THE DATA Start Marker

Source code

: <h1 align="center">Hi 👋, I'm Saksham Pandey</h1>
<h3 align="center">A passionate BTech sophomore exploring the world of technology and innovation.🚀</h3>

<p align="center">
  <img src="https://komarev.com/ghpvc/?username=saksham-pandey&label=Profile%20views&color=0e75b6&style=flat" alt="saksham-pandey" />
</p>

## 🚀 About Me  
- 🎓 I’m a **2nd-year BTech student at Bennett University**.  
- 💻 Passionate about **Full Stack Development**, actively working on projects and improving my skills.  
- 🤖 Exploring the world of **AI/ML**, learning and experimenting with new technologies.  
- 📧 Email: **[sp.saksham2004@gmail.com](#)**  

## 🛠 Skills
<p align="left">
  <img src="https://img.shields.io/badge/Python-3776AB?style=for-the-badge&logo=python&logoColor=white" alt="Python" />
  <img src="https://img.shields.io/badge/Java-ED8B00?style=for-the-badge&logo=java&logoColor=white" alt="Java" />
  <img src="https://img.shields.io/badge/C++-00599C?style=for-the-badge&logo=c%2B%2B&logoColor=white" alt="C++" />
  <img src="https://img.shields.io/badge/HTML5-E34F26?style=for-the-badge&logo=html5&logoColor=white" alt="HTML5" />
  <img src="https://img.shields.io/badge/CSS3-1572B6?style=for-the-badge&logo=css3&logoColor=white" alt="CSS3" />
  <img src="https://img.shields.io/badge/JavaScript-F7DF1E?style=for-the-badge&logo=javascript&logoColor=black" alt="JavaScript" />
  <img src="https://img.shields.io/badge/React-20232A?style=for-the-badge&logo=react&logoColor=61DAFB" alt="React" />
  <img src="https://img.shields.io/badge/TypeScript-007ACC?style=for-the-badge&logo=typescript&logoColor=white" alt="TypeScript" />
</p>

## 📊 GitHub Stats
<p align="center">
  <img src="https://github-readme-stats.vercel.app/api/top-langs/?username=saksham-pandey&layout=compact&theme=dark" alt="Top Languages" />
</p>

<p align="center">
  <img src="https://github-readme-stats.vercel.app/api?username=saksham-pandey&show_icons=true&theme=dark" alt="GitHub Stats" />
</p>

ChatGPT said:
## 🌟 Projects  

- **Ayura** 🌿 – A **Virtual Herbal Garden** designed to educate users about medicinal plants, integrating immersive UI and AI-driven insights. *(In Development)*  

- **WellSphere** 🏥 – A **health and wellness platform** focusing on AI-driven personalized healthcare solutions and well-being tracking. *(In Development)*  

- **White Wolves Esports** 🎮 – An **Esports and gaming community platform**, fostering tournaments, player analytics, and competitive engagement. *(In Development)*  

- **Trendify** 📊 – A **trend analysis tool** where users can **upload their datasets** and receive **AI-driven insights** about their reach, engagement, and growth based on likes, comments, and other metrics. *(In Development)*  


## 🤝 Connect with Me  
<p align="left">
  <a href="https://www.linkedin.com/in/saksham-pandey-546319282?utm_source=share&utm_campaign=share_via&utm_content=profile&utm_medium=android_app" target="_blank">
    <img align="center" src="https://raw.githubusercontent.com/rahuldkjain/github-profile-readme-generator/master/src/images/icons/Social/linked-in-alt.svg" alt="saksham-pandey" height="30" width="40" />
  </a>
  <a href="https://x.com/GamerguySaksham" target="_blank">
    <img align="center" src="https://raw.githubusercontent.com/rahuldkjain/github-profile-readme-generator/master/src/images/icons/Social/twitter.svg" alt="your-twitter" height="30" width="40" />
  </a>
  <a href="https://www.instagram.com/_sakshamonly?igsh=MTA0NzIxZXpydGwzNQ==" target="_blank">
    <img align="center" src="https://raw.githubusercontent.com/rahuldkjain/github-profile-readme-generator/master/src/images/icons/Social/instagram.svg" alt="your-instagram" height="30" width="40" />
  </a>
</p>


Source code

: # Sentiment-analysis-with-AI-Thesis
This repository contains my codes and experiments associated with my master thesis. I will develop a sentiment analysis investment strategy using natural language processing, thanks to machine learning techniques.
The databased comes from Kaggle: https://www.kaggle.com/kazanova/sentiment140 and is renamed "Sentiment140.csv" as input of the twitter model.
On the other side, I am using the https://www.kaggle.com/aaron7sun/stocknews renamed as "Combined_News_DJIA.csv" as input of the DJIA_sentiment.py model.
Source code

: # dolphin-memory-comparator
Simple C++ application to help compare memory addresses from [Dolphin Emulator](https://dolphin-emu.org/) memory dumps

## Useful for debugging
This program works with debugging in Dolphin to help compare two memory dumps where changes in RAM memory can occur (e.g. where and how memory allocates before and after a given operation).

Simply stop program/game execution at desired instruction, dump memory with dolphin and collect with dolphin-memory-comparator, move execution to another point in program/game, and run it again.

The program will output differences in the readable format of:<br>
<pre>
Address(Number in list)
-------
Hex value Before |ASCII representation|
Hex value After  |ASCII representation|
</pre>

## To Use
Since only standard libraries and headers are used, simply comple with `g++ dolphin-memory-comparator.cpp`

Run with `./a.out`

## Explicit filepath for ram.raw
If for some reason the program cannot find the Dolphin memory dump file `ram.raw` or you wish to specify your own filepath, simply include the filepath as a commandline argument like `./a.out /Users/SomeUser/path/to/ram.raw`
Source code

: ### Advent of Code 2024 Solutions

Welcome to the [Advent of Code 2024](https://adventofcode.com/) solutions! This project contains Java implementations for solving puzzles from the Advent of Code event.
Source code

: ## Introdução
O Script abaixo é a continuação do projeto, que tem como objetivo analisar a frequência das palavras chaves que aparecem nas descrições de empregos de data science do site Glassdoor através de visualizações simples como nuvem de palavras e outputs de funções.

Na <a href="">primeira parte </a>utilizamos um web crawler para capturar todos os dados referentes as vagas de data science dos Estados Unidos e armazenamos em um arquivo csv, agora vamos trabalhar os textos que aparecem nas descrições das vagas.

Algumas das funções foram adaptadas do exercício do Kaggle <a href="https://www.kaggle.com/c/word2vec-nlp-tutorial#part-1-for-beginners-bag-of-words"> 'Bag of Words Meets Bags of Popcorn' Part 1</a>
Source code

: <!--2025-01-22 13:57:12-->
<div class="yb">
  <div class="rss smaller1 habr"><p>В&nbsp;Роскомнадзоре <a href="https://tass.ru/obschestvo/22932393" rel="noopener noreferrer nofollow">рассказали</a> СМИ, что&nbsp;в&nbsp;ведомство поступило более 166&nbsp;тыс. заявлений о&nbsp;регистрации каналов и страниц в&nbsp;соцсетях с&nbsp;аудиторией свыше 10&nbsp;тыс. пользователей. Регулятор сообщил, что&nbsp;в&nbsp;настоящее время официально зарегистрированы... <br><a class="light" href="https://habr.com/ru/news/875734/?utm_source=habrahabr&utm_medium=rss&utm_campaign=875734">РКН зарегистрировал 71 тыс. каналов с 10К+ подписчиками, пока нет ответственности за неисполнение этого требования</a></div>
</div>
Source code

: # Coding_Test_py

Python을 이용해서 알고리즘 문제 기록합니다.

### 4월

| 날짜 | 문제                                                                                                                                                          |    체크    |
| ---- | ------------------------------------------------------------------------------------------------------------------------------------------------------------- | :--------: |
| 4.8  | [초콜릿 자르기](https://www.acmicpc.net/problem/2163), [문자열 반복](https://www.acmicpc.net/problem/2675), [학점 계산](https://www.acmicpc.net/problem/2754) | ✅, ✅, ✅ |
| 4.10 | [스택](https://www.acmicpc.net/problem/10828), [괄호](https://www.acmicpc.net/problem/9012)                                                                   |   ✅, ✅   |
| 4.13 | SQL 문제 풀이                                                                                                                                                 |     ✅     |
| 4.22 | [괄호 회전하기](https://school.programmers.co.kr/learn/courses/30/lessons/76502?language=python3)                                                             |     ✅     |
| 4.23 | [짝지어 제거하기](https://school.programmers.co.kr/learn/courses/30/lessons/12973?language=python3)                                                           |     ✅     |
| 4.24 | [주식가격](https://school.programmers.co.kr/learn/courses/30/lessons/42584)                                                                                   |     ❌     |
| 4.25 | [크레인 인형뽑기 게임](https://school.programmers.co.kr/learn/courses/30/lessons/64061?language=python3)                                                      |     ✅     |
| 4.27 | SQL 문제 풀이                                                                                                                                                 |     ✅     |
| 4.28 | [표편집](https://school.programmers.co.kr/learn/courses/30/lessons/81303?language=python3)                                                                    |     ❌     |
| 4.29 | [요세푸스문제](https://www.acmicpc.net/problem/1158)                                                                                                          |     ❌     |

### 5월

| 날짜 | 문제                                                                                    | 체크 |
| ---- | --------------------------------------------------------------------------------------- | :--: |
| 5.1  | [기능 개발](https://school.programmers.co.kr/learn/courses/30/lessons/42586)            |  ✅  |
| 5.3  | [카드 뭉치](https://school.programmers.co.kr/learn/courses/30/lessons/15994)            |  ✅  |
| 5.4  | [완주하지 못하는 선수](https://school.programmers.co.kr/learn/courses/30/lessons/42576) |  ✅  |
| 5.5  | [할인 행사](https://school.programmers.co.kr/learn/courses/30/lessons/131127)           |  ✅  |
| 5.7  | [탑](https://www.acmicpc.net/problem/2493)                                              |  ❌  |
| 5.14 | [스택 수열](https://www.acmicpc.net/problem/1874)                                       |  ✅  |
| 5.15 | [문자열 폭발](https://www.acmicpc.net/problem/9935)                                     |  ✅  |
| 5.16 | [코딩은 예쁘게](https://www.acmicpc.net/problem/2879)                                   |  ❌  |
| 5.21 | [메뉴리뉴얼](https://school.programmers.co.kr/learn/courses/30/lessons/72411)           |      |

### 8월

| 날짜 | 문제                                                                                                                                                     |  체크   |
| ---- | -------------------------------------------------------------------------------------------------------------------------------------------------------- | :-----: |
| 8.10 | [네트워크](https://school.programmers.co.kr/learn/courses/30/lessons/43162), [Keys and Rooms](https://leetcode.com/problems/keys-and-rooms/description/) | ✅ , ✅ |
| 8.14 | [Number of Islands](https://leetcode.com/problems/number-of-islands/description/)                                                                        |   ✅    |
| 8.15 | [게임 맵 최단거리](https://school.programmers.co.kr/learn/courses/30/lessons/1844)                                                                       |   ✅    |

THE DATA End Marker

WHAT TO WORK ON: Start with the line above that contains "## 📊 GitHub Stats" and end with the line that contains "- **WellSphere** 🏥". Write out those lines exactly, and only those.

COMPLETED TASK:
## 📊 GitHub Stats
<p align="center">
  <img src="https://github-readme-stats.vercel.app/api/top-langs/?username=saksham-pandey&layout=compact&theme=dark" alt="Top Languages" />
</p>

<p align="center">
  <img src="https://github-readme-stats.vercel.app/api?username=saksham-pandey&show_icons=true&theme=dark" alt="GitHub Stats" />
</p>

ChatGPT said:
## 🌟 Projects  

- **Ayura** 🌿 – A **Virtual Herbal Garden** designed to educate users about medicinal plants, integrating immersive UI and AI-driven insights. *(In Development)*  

- **WellSphere** 🏥 – A **health and wellness platform** focusing on AI-driven personalized healthcare solutions and well-being tracking. *(In Development)*  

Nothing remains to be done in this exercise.